→ Assignment:
Reproduce nothing beyond the line containing "## Hyperparameter Tuning(Gridsearchcv)". From the first line of the data below down to it, copy each line exactly, without the pictures.

■ ■ ■ ■ ■

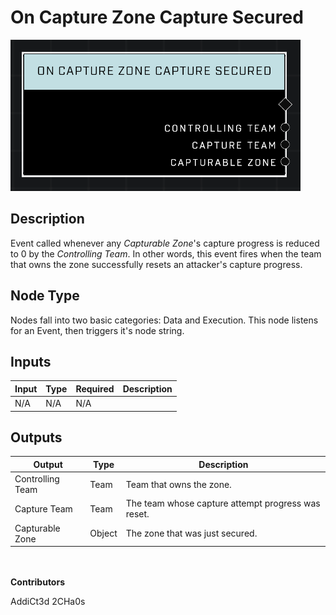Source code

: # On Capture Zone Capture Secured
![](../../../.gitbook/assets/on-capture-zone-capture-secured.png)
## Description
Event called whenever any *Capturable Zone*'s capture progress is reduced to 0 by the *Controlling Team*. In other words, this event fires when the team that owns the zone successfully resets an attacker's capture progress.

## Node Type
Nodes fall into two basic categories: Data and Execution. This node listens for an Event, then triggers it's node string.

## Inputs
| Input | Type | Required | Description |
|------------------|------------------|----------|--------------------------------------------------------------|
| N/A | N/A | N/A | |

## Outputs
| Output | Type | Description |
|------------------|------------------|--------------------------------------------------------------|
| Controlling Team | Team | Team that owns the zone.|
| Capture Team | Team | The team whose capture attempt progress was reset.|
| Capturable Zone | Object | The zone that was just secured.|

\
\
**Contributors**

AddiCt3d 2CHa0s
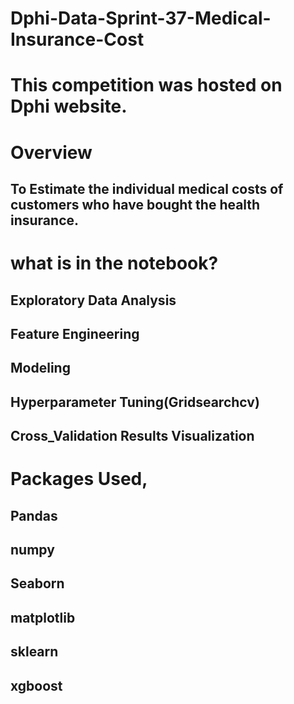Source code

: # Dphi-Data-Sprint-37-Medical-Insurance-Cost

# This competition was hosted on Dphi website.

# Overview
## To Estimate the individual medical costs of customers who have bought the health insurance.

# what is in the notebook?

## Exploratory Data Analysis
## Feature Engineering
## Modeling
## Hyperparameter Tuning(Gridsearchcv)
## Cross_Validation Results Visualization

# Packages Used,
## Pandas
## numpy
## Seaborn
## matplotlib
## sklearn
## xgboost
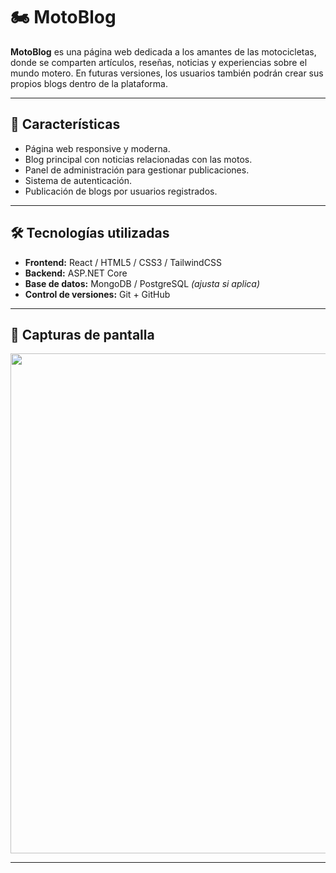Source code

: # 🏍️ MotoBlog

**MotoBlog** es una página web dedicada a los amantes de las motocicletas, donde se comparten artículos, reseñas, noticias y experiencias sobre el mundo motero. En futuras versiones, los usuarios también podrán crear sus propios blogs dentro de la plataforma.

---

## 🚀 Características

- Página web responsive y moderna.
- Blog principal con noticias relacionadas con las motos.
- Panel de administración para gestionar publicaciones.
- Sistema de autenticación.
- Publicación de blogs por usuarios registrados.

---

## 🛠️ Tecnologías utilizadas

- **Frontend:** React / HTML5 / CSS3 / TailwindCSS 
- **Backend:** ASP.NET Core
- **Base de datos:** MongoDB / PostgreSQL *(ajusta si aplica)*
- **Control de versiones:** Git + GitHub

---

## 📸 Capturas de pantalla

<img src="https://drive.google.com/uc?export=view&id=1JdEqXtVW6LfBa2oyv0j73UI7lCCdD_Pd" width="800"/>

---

■ ■ ■ ■ ■

→ Reply:
Source code

: # On Capture Zone Capture Secured
![](../../../.gitbook/assets/on-capture-zone-capture-secured.png)
## Description
Event called whenever any *Capturable Zone*'s capture progress is reduced to 0 by the *Controlling Team*. In other words, this event fires when the team that owns the zone successfully resets an attacker's capture progress.

## Node Type
Nodes fall into two basic categories: Data and Execution. This node listens for an Event, then triggers it's node string.

## Inputs
| Input | Type | Required | Description |
|------------------|------------------|----------|--------------------------------------------------------------|
| N/A | N/A | N/A | |

## Outputs
| Output | Type | Description |
|------------------|------------------|--------------------------------------------------------------|
| Controlling Team | Team | Team that owns the zone.|
| Capture Team | Team | The team whose capture attempt progress was reset.|
| Capturable Zone | Object | The zone that was just secured.|

\
\
**Contributors**

AddiCt3d 2CHa0s
Source code

: # Dphi-Data-Sprint-37-Medical-Insurance-Cost

# This competition was hosted on Dphi website.

# Overview
## To Estimate the individual medical costs of customers who have bought the health insurance.

# what is in the notebook?

## Exploratory Data Analysis
## Feature Engineering
## Modeling
## Hyperparameter Tuning(Gridsearchcv)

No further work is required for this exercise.